As is usually the case, the change started with the maverick designers and the independent hotels. In London, Ian Schrager’s Sanderson Hotel designed by Philippe Starck led the way with a dramatic bar than ran much of the length of the glazed, street-level façade. People made a journey to this bar to see and be seen. Packed hotel bars in European cities are now a frequent sight; they have become a key social space for guests, a destination for visitors and, for the operator, a great revenue generating opportunity. Try finding even standing room on mid-week nights in Scarfes Bar at the Rosewood London!
Instead of the formulaic restaurant and bar, hotel architects and designers are being asked to create new types of eating and drinking spaces to cater for guests who are no longer satisfied with just a standard dining room, who want a more informal experience. Our recently completed Intourist Hotel in Baku, part of Marriott’s Autograph Collection, is a case in point. Here, the public areas flow through several semi-open spaces into the restaurant. While these areas are not large, there are 140 guestrooms and their occupants need to be provided with breakfast, so flexibility in the one and only restaurant design is key. In the mornings, an open kitchen counter accommodates a buffet; in the evenings this is easily transformed into a contemporary bar and dining area with the addition of bar stools and more atmospheric lighting. The name gives a clue to the design approach: the Bubbles & Burger Club.

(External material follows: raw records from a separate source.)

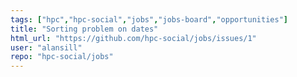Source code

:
 ```yaml
---
tags: ["hpc","hpc-social","jobs","jobs-board","opportunities"]
title: "Sorting problem on dates"
html_url: "https://github.com/hpc-social/jobs/issues/1"
user: "alansill"
repo: "hpc-social/jobs"
---
```


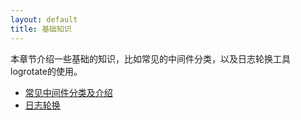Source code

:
 ```yaml
---
layout: default
title: 基础知识
---
```


本章节介绍一些基础的知识，比如常见的中间件分类，以及日志轮换工具logrotate的使用。

- [常见中间件分类及介绍](一、常见中间件分类及介绍.md)
- [日志轮换](日志轮换.md)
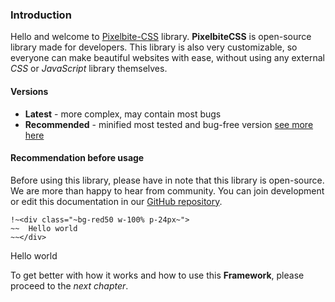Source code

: ### Introduction
Hello and welcome to [Pixelbite-CSS](https://pixelbite-css.github.io) library.
**PixelbiteCSS** is open-source library made for developers. This library is also very customizable, so everyone can make beautiful websites with ease, without using any external _CSS_ or *JavaScript* library themselves.

#### Versions
- **Latest** - more complex, may contain most bugs
- **Recommended** - minified most tested and bug-free version
[see more here](https://pixelbite-css.github.io/pixelbite-css)

#### Recommendation before usage
Before using this library, please have in note that this library is open-source. We are more than happy to hear from community. You can join development or edit this documentation in our [GitHub repository](https://github.com/Pixelbite-CSS/docs-repo).

```
!~<div class="~bg-red50 w-100% p-24px~">
~~  Hello world
~~</div>
```
<div class="bg-red50 w-100% p-24px">Hello world</div>

To get better with how it works and how to use this **Framework**, please proceed to the _next chapter_.
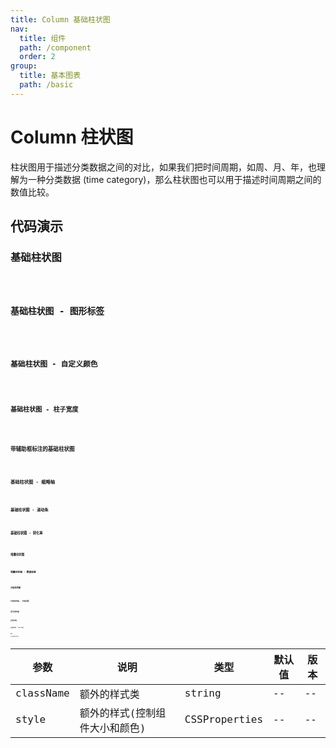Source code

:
 ```yaml
---
title: Column 基础柱状图
nav:
  title: 组件
  path: /component
  order: 2
group:
  title: 基本图表
  path: /basic
---
```


# Column 柱状图

柱状图用于描述分类数据之间的对比，如果我们把时间周期，如周、月、年，也理解为一种分类数据 (time category)，那么柱状图也可以用于描述时间周期之间的数值比较。

## 代码演示

### 基础柱状图

<code src="./demo/demo-01.tsx" />

### 基础柱状图 - 图形标签

<code src="./demo/demo-02.tsx" />

### 基础柱状图 - 自定义颜色

<code src="./demo/demo-03.tsx" />

### 基础柱状图 - 柱子宽度

<code src="./demo/demo-04.tsx" />

### 带辅助框标注的基础柱状图

<code src="./demo/demo-05.tsx" />

### 基础柱状图 - 缩略轴

<code src="./demo/demo-06.tsx" />

### 基础柱状图 - 滚动条

<code src="./demo/demo-07.tsx" />

### 基础柱状图 - 转化率

<code src="./demo/demo-08.tsx" />

### 堆叠柱状图

<code src="./demo/demo-09.tsx" />

### 堆叠柱状图 - 数据标签

<code src="./demo/demo-10.tsx" />

### 分组柱状图

<code src="./demo/demo-11.tsx" />

### 分组柱状图 - 分组间距

<code src="./demo/demo-12.tsx" />

### 百分百柱状图

<code src="./demo/demo-13.tsx" />

### 区间柱状图

<code src="./demo/demo-14.tsx" />

### 区间柱状图 - label 样式

<code src="./demo/demo-15.tsx" />

## API

文本链接的属性说明如下：

| 参数      | 说明                           | 类型          | 默认值 | 版本 |
| --------- | ------------------------------ | ------------- | ------ | ---- |
| className | 额外的样式类                   | string        | --     | --   |
| style     | 额外的样式(控制组件大小和颜色) | CSSProperties | --     | --   |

A hotel concept design is now expected to consider lobby, lounge, bar and restaurant spaces that will bring a distinctive, maybe brand-defining experience to their users. As a result, clients often like to employ a specialist F&B interior designer for these areas, apart from the designer of the guestrooms and other hotel spaces. This was the case with the aforementioned Scarfe’s, for example, and it is currently our experience working as architects on a new luxury hotel in Astana where a designer has been appointed specifically for the restaurant so as to create an aesthetic independent from the main hotel.
There are many reasons, of course, why guests choose to stay in a particular hotel. At the top end, however, it is certainly more usual today than in the past that one of these reasons is the culinary distinction and social experience that is on offer. Luxury hotels may partner with renowned chefs; they will certainly put emphasis on using local suppliers, craft bakeries and, where possible, on-site herb and vegetable gardens. And, this is not just the approach of the five star hotels. Stay in Berlin’s Michelberger Hotel for instance and the breakfast spread includes a wide array of organic breads, local preserves, cheeses, fruits and freshly cooked eggs. Or, stay at one of London’s newest budget hotels, the Z Shoreditch, and wine, artisanal breads and regional cheeses are complimentary through the evening in the hotel’s small but very pleasantly designed lobby café.
Food, its provenance and how it is cooked, matters to people, and hotels are learning that the type of food with which they are associated should be in keeping with the values and personality of their brand and that in this way it will deliver more revenue. Once again, the Rosewood London is a great example of this, having successfully established its Slow Food and Living Market. The fair takes place every Sunday in the hotel forecourt. It is presided over by the hotel’s executive chef and the restaurants and bar inside adopt slow food menus during the event, drawing people into the hotel when they are done with their shopping, thus creating a foodies’ destination that is unique even among London’s extraordinary variety of restaurants and bars.